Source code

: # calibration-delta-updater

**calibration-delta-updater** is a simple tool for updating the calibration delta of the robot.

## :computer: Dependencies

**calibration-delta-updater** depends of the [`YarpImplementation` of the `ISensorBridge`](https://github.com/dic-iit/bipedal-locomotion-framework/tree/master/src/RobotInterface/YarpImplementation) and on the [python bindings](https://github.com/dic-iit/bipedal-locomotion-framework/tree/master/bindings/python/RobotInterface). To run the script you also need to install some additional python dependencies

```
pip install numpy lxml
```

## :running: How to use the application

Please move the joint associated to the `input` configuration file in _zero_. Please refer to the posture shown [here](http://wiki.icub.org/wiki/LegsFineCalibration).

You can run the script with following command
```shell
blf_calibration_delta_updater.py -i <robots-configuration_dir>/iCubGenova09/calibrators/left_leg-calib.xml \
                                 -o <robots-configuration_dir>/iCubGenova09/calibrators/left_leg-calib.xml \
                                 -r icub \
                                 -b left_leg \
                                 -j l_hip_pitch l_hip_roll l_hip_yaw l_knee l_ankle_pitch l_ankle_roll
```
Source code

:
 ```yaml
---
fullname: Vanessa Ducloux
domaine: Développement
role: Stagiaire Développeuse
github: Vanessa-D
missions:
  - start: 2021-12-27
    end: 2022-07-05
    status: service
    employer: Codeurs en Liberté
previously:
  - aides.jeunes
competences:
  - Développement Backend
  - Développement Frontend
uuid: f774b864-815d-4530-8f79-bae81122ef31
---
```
..........
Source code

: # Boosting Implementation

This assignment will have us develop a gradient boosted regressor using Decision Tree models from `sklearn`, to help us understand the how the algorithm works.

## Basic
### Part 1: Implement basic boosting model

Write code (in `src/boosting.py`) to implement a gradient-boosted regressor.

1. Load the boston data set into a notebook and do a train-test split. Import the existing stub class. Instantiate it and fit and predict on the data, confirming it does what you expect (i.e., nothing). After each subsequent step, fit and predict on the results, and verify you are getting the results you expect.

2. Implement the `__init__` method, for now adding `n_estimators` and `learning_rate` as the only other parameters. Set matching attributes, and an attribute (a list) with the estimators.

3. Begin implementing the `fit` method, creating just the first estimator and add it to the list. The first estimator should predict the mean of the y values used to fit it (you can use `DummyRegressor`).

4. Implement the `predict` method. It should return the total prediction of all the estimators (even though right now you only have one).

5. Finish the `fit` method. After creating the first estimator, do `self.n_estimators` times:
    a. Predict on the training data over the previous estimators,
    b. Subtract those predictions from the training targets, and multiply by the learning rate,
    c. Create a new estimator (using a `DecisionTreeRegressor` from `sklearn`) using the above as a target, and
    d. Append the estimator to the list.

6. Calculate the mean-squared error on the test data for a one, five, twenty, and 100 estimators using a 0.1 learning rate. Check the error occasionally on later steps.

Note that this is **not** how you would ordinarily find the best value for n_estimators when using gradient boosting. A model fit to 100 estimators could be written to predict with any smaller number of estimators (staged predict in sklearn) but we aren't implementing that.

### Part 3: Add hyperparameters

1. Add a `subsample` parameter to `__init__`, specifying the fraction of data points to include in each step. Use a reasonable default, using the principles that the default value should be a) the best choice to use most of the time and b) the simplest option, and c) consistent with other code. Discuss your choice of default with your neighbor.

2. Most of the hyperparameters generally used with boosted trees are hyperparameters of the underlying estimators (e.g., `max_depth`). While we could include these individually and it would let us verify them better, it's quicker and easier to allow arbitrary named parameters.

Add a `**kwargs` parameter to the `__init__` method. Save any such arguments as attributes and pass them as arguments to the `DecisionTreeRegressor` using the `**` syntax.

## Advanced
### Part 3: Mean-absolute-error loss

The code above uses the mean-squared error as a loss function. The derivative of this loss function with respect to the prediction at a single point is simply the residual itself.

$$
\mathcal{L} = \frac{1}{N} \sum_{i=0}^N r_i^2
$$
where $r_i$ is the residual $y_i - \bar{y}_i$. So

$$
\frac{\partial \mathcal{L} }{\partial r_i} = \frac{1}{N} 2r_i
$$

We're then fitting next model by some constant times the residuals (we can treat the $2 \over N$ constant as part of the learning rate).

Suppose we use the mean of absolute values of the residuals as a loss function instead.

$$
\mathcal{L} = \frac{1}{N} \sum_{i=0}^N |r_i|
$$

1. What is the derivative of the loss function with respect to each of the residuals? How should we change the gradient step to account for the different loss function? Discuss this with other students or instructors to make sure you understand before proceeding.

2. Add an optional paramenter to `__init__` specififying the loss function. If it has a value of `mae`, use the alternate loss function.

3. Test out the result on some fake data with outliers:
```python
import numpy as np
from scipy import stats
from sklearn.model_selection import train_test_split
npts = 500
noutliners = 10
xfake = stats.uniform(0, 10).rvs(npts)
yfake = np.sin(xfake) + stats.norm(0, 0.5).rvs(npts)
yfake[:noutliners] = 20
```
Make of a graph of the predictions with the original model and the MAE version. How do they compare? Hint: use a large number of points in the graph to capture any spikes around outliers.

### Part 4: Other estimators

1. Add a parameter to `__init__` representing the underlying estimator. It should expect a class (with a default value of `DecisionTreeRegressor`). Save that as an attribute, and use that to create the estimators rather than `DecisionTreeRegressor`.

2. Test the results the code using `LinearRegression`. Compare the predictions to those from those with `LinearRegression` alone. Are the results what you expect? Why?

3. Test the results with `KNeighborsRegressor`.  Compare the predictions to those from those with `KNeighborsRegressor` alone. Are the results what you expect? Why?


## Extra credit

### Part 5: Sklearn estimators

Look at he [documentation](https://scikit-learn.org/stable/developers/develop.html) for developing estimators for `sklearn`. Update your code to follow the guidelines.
..........
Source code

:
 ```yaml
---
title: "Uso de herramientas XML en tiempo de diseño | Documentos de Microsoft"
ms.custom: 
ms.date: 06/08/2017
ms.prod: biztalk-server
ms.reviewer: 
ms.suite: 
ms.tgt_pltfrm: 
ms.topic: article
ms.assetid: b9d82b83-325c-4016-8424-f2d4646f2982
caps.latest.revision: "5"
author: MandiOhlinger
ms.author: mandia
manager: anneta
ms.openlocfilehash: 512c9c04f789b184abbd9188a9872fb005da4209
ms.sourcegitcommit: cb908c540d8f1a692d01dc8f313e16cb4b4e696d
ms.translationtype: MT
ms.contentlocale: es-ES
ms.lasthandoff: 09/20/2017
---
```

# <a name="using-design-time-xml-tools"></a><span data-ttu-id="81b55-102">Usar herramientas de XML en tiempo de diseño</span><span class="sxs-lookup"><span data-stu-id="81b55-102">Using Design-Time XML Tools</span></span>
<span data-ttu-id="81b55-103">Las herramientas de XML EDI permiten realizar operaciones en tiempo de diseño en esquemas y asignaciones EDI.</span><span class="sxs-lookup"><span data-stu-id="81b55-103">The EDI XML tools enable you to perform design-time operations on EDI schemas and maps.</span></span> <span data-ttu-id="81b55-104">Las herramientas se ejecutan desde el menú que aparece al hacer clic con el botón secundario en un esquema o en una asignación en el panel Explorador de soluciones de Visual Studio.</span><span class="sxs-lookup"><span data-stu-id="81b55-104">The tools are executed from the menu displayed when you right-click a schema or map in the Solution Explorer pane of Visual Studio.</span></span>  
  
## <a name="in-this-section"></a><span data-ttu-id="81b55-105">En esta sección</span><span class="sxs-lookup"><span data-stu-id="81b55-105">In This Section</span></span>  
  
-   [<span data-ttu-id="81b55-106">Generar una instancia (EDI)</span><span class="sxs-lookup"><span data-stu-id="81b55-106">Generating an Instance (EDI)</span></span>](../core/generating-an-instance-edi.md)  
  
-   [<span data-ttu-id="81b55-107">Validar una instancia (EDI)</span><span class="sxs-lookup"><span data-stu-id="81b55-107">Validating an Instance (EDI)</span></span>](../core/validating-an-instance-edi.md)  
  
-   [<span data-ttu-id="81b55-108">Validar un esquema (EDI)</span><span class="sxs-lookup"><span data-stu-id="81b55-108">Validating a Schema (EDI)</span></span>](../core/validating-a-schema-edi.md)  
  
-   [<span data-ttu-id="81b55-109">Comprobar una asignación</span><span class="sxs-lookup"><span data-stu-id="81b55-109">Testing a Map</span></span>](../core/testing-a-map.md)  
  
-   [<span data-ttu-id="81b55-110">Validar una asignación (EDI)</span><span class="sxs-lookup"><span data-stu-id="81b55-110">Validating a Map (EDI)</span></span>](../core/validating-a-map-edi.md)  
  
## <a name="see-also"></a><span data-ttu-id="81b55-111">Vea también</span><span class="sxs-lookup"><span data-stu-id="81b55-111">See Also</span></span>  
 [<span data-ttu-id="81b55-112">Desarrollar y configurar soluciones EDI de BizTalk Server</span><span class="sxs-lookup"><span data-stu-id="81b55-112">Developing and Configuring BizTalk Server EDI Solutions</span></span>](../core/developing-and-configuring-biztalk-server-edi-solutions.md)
..........
**To do**
Where a line in the material contains "author", copy that line.

**Result**
author: MandiOhlinger
ms.author: mandia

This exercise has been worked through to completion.